Indexing with mongodb: bad performance / indexOnly=false

I have a mongodb on a 8GB linux machine running. Currently it's in test-mode so there are very few other requests coming in if any at all.
I have a colelction items with 1 million documents in it. I am creating an index on the fields: PeerGroup and CategoryIds (which is an array of 3-6 elements which will yield in an multi key): db.items.ensureIndex({PeerGroup:1, CategoryIds:1}.
When I am querying
db.items.find({"CategoryIds" : new BinData(3,"xqScEqwPiEOjQg7tzs6PHA=="), "PeerGroup" : "anonymous"}).explain()
I have the following results:
{
"cursor" : "BtreeCursor PeerGroup_1_CategoryIds_1",
"isMultiKey" : true,
"n" : 203944,
"nscannedObjects" : 203944,
"nscanned" : 203944,
"nscannedObjectsAllPlans" : 203944,
"nscannedAllPlans" : 203944,
"scanAndOrder" : false,
"indexOnly" : false,
"nYields" : 1,
"nChunkSkips" : 0,
"millis" : 680,
"indexBounds" : {
"PeerGroup" : [
[
"anonymous",
"anonymous"
]
],
"CategoryIds" : [
[
BinData(3,"BXzpwVQozECLaPkJy26t6Q=="),
BinData(3,"BXzpwVQozECLaPkJy26t6Q==")
]
]
},
"server" : "db02:27017"
}
I think 680ms is not that very fast. Or is this acceptable?
Also, why does it say "indexOnly:false" ?
I think 680ms is not that very fast. Or is this acceptable?

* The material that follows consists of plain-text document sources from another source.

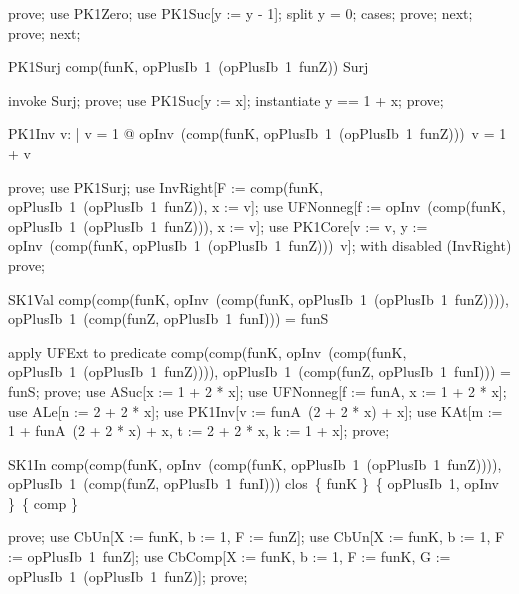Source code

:\documentclass{article}
\begin{document}
\begin{zproof}
prove;
use PK1Zero;
use PK1Suc[y := y - 1];
split y = 0;
cases;
prove;
next;
prove;
next;
\end{zproof}

\begin{theorem}{PK1Surj}
  comp(funK, opPlusIb~1~(opPlusIb~1~funZ)) \in Surj
\end{theorem}

\begin{zproof}
invoke Surj;
prove;
use PK1Suc[y := x];
instantiate y == 1 + x;
prove;
\end{zproof}

\begin{theorem}{PK1Inv}
  \forall v: \nat | \lnot v = 1 @ opInv~(comp(funK, opPlusIb~1~(opPlusIb~1~funZ)))~v = 1 + v
\end{theorem}

\begin{zproof}
prove;
use PK1Surj;
use InvRight[F := comp(funK, opPlusIb~1~(opPlusIb~1~funZ)), x := v];
use UFNonneg[f := opInv~(comp(funK, opPlusIb~1~(opPlusIb~1~funZ))), x := v];
use PK1Core[v := v, y := opInv~(comp(funK, opPlusIb~1~(opPlusIb~1~funZ)))~v];
with disabled (InvRight) prove;
\end{zproof}

\begin{theorem}{SK1Val}
  comp(comp(funK, opInv~(comp(funK, opPlusIb~1~(opPlusIb~1~funZ)))), opPlusIb~1~(comp(funZ, opPlusIb~1~funI))) = funS
\end{theorem}

\begin{zproof}
apply UFExt to predicate comp(comp(funK, opInv~(comp(funK, opPlusIb~1~(opPlusIb~1~funZ)))), opPlusIb~1~(comp(funZ, opPlusIb~1~funI))) = funS;
prove;
use ASuc[x := 1 + 2 * x];
use UFNonneg[f := funA, x := 1 + 2 * x];
use ALe[n := 2 + 2 * x];
use PK1Inv[v := funA~(2 + 2 * x) + x];
use KAt[m := 1 + funA~(2 + 2 * x) + x, t := 2 + 2 * x, k := 1 + x];
prove;
\end{zproof}

\begin{theorem}{SK1In}
  comp(comp(funK, opInv~(comp(funK, opPlusIb~1~(opPlusIb~1~funZ)))), opPlusIb~1~(comp(funZ, opPlusIb~1~funI))) \in clos~\{ funK \}~\{ opPlusIb~1, opInv \}~\{ comp \}
\end{theorem}

\begin{zproof}
prove;
use CbUn[X := funK, b := 1, F := funZ];
use CbUn[X := funK, b := 1, F := opPlusIb~1~funZ];
use CbComp[X := funK, b := 1, F := funK, G := opPlusIb~1~(opPlusIb~1~funZ)];
prove;
\end{zproof}
\end{document}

That kind of depends on how big these objects are and whether this was a first run. Assuming the whole data set (including the index) you are returning fits into memory, then they next time you run this it will be an in-memory query and will then return basically as fast as possible. The nscanned is high meaning that this query is not very selective, are most records going to have an "anonymous" value in PeerGroup? If so, and the CategoryId is more selective then you might try an index on {CategoryIds:1, PeerGroup:1} instead (use hint() to try out one versus the other).
Also, why does it say "indexOnly:false"
This simply indicates that all the fields you wish to return are not in the index, the BtreeCursor indicates that the index was used for the query (a BasicCursor would mean it had not). For this to be an indexOnly query, you would need to be returning only the two fields in the index (that is: {_id : 0, PeerGroup:1, CategoryIds:1}) in your projection. That would mean that it would never have to touch the data itself and could return everything you need from the index alone.